Carattere fisico e morale dei tempiesi

di Vittorio Angius – a cura di Guido Rombi


Popolazione di Tempio. Sebbene il nuovo censimento del 1846 effettuato dalla Commissione di statistica abbia indicato per il comune di Tempio una popolazione di 4500 persone divise in 705 famiglie e 470 case, essendomi personalmente e con grande diligenza occupato io stesso di farne la stima peregrinando nel 1835 e 1836 per tutta la Gallura, posso dire che si tratta di cifre inesatte.

Meglio quindi considerare più vicine al vero quelle già da me pubblicate a suo tempo: 6650 persone in paese distribuite in 1270 famiglie, 592 famiglie con 4736 persone disperse nelle campagne.

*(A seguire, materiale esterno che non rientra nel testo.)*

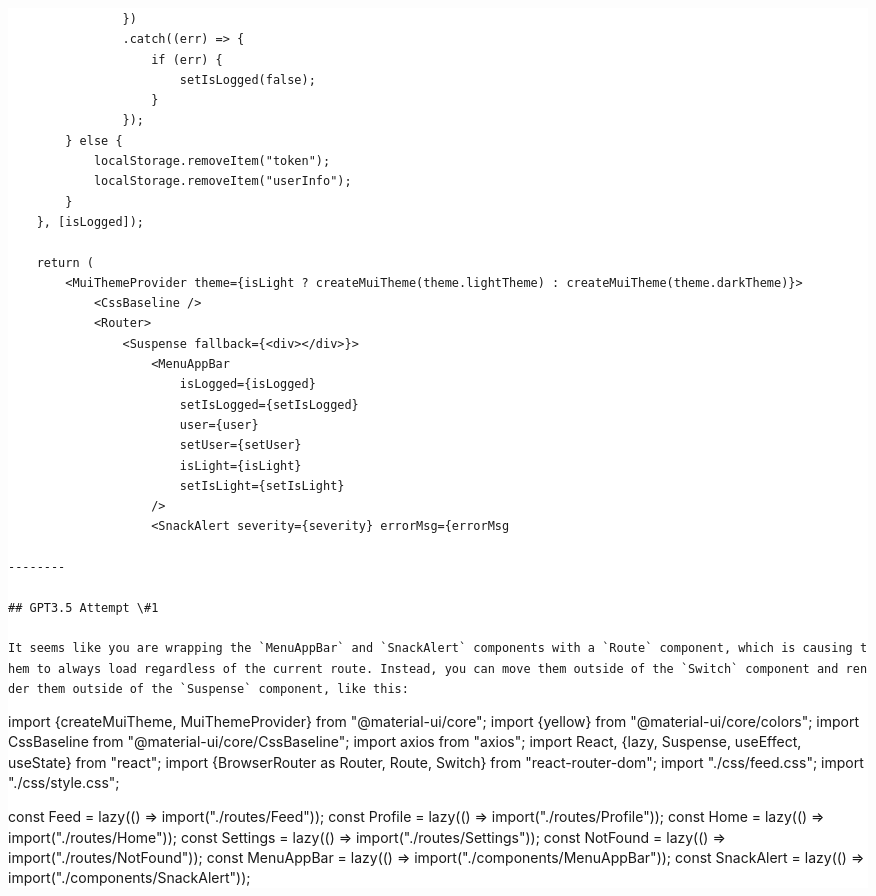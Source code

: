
 ```
                })
                .catch((err) => {
                    if (err) {
                        setIsLogged(false);
                    }
                });
        } else {
            localStorage.removeItem("token");
            localStorage.removeItem("userInfo");
        }
    }, [isLogged]);

    return (
        <MuiThemeProvider theme={isLight ? createMuiTheme(theme.lightTheme) : createMuiTheme(theme.darkTheme)}>
            <CssBaseline />
            <Router>
                <Suspense fallback={<div></div>}>
                    <MenuAppBar
                        isLogged={isLogged}
                        setIsLogged={setIsLogged}
                        user={user}
                        setUser={setUser}
                        isLight={isLight}
                        setIsLight={setIsLight}
                    />
                    <SnackAlert severity={severity} errorMsg={errorMsg

--------

## GPT3.5 Attempt \#1

It seems like you are wrapping the `MenuAppBar` and `SnackAlert` components with a `Route` component, which is causing them to always load regardless of the current route. Instead, you can move them outside of the `Switch` component and render them outside of the `Suspense` component, like this:

```
import {createMuiTheme, MuiThemeProvider} from "@material-ui/core";
import {yellow} from "@material-ui/core/colors";
import CssBaseline from "@material-ui/core/CssBaseline";
import axios from "axios";
import React, {lazy, Suspense, useEffect, useState} from "react";
import {BrowserRouter as Router, Route, Switch} from "react-router-dom";
import "./css/feed.css";
import "./css/style.css";

const Feed = lazy(() => import("./routes/Feed"));
const Profile = lazy(() => import("./routes/Profile"));
const Home = lazy(() => import("./routes/Home"));
const Settings = lazy(() => import("./routes/Settings"));
const NotFound = lazy(() => import("./routes/NotFound"));
const MenuAppBar = lazy(() => import("./components/MenuAppBar"));
const SnackAlert = lazy(() => import("./components/SnackAlert"));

Come gli uomini montani i tempiesi sono generalmente ben fatti, di forte fibra e agili, statura un po’ più alta rispetto alla maggioranza degli altri sardi, fattezze regolari, colorito roseo nelle donne e brunotto negli uomini, occhi brillanti e pupille nere, capelli corvini; sono anche vivaci, di viva immaginazione, intelligenti, spirito indipendente, facili agli accessi d’ira, ostinati nei rancori, vendicativi e talvolta feroci, sufficienti nelle maggiori prove d’abnegazione.

Aggiungerò qualche parola sulle donne tempiesi.

Anche le fanciulle sono disinvolte così che paiono troppo gentili; ma se qualche semplicione credendosi molto simpatico esagerasse se ne andrebbe scornato e confuso.

Le donne generalmente sono pudiche, o per virtù o per rispetto della famiglia, e pur godendo di tutta la libertà da parte dei mariti non abusano della loro fiducia.

Una famiglia si crederebbe disonorata della debolezza in cui cadesse una sua fanciulla. Se accade una seduzione i parenti intimano al seduttore di sposarla, e questa è la migliore proposta che gli possono fare.

Una fanciulla onesta è segnata a dito e dispregiata se veduta a parlare in confidenza con donne diffamate.

Come da altre parti, così a Tempio, la miseria vince il pudore, e non mancano i seduttori, tra cui alcuni che dovrebbero essere i protettori della virtù.

Ci sono anche quelle sfacciate che si prostituiscono, ma il maggior numero sono sciagurate.

I mariti sono generalmente affezionati alle mogli; ma nella bassa classe sono molti i violenti, e se di malumore bastonano spietatamente le loro donne.